You are viewing a plain text version of this content. The canonical link for it is here.

Posted to user@cassandra.apache.org by Jeremy Jongsma <je...@barchart.com> on 2014/07/08 19:53:58 UTC

New application - separate column family or separate cluster?

Do you prefer purpose-specific Cassandra clusters that support a single
application's data set, or a single Cassandra cluster that contains column
families for many applications? I realize there is no ideal answer for
every situation, but what have your experiences been in this area for
cluster planning?

My reason for asking is that we have one application with high data volume
(multiple TB, thousands of writes/sec) that caused us to adopt Cassandra in
the first place. Now we have the tools and cluster management
infrastructure built up to the point where it is not a major investment to
store smaller sets of data for other applications in C* also, and I am
debating whether to:

1) Store everything in one large cluster (no isolation, low cost)
2) Use one cluster for the high-volume data, and one for everything else
(good isolation, medium cost)
3) Give every major service its own cluster, even if they have small
amounts of data (best isolation, highest cost)

I suspect #2 is the way to go as far as balancing hosting costs and
application performance isolation. Any pros or cons am I missing?

-j

Re: New application - separate column family or separate cluster?

Posted by Jeremy Jongsma <je...@barchart.com>.

Thanks Tupshin, I am thinking #2 is the way to go in my case, and always
have the option of migrating column families to a new cluster if needed.

Parag, At the traffic volumes I'm talking about, #2 (and especially #3)
will have a lot more total VM nodes, because the other apps are used
lightly enough that there is no reason to add capacity specifically for
them to an already large cluster. But app-specific clusters would need at
least 3 nodes each (for redundancy) when the actual traffic load would
require less than one, hence the increased node costs.

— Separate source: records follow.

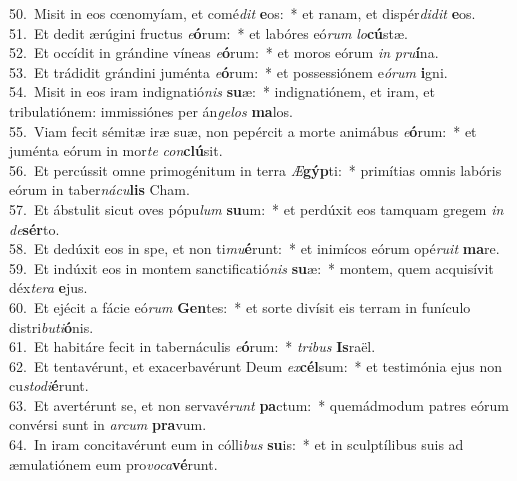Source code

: {50.~}Misit in eos cœnomyíam, et comé\textit{dit} \textbf{e}os:~* et ranam, et dispér\textit{di}\textit{dit} \textbf{e}os.\\
{51.~}Et dedit ærúgini fructus \textit{e}\textbf{ó}rum:~* et labóres eó\textit{rum} \textit{lo}\textbf{cú}stæ.\\
{52.~}Et occídit in grándine víneas \textit{e}\textbf{ó}rum:~* et moros eórum \textit{in} \textit{pru}\textbf{í}na.\\
{53.~}Et trádidit grándini juménta \textit{e}\textbf{ó}rum:~* et possessiónem e\textit{ó}\textit{rum} \textbf{i}gni.\\
{54.~}Misit in eos iram indignatió\textit{nis} \textbf{su}æ:~* indignatiónem, et iram, et tribulatiónem: immissiónes per án\textit{ge}\textit{los} \textbf{ma}los.\\
{55.~}Viam fecit sémitæ iræ suæ, non pepércit a morte animábus \textit{e}\textbf{ó}rum:~* et juménta eórum in mor\textit{te} \textit{con}\textbf{clú}sit.\\
{56.~}Et percússit omne primogénitum in terra \textit{Æ}\textbf{gýp}ti:~* primítias omnis labóris eórum in taber\textit{ná}\textit{cu}\textbf{lis} Cham.\\
{57.~}Et ábstulit sicut oves pópu\textit{lum} \textbf{su}um:~* et perdúxit eos tamquam gregem \textit{in} \textit{de}\textbf{sér}to.\\
{58.~}Et dedúxit eos in spe, et non ti\textit{mu}\textbf{é}runt:~* et inimícos eórum opé\textit{ru}\textit{it} \textbf{ma}re.\\
{59.~}Et indúxit eos in montem sanctificatió\textit{nis} \textbf{su}æ:~* montem, quem acquisívit déx\textit{te}\textit{ra} \textbf{e}jus.\\
{60.~}Et ejécit a fácie eó\textit{rum} \textbf{Gen}tes:~* et sorte divísit eis terram in funículo distri\textit{bu}\textit{ti}\textbf{ó}nis.\\
{61.~}Et habitáre fecit in tabernáculis \textit{e}\textbf{ó}rum:~* \textit{tri}\textit{bus} \textbf{Is}raël.\\
{62.~}Et tentavérunt, et exacerbavérunt Deum \textit{ex}\textbf{cél}sum:~* et testimónia ejus non cu\textit{sto}\textit{di}\textbf{é}runt.\\
{63.~}Et avertérunt se, et non servavé\textit{runt} \textbf{pa}ctum:~* quemádmodum patres eórum convérsi sunt in \textit{ar}\textit{cum} \textbf{pra}vum.\\
{64.~}In iram concitavérunt eum in cólli\textit{bus} \textbf{su}is:~* et in sculptílibus suis ad æmulatiónem eum pro\textit{vo}\textit{ca}\textbf{vé}runt.\\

On Wed, Jul 9, 2014 at 7:07 AM, Parag Patel <pp...@clearpoolgroup.com>
wrote:

>  In your scenario #1, is the total number of nodes staying the same?
> Meaning, if you launch multiple clusters for #2, you’d have N total nodes –
> are we assuming #1 has N or less than N?
>
>
>
> If #1 and #2 both have N, wouldn’t the performance be the same since
> Cassandra’s performance increases linearly?
>
>
>
> *From:* Tupshin Harper [mailto:tupshin@tupshin.com]
> *Sent:* Tuesday, July 08, 2014 11:13 PM
> *To:* user@cassandra.apache.org
> *Subject:* Re: New application - separate column family or separate
> cluster?
>
>
>
> I've seen a lot of deployments, and I think you captured the scenarios and
> reasoning quite well. You can apply other nuances and details to #2 (e.g.
> segment based on SLA or topology), but I agree with all of your reasoning.
>
> -Tupshin
> -Global Field Strategy
> -Datastax
>
> On Jul 8, 2014 10:54 AM, "Jeremy Jongsma" <je...@barchart.com> wrote:
>
>  Do you prefer purpose-specific Cassandra clusters that support a single
> application's data set, or a single Cassandra cluster that contains column
> families for many applications? I realize there is no ideal answer for
> every situation, but what have your experiences been in this area for
> cluster planning?
>
>
>
> My reason for asking is that we have one application with high data volume
> (multiple TB, thousands of writes/sec) that caused us to adopt Cassandra in
> the first place. Now we have the tools and cluster management
> infrastructure built up to the point where it is not a major investment to
> store smaller sets of data for other applications in C* also, and I am
> debating whether to:
>
>
>
> 1) Store everything in one large cluster (no isolation, low cost)
>
> 2) Use one cluster for the high-volume data, and one for everything else
> (good isolation, medium cost)
>
> 3) Give every major service its own cluster, even if they have small
> amounts of data (best isolation, highest cost)
>
>
>
> I suspect #2 is the way to go as far as balancing hosting costs and
> application performance isolation. Any pros or cons am I missing?
>
>
>
> -j
>
>

RE: New application - separate column family or separate cluster?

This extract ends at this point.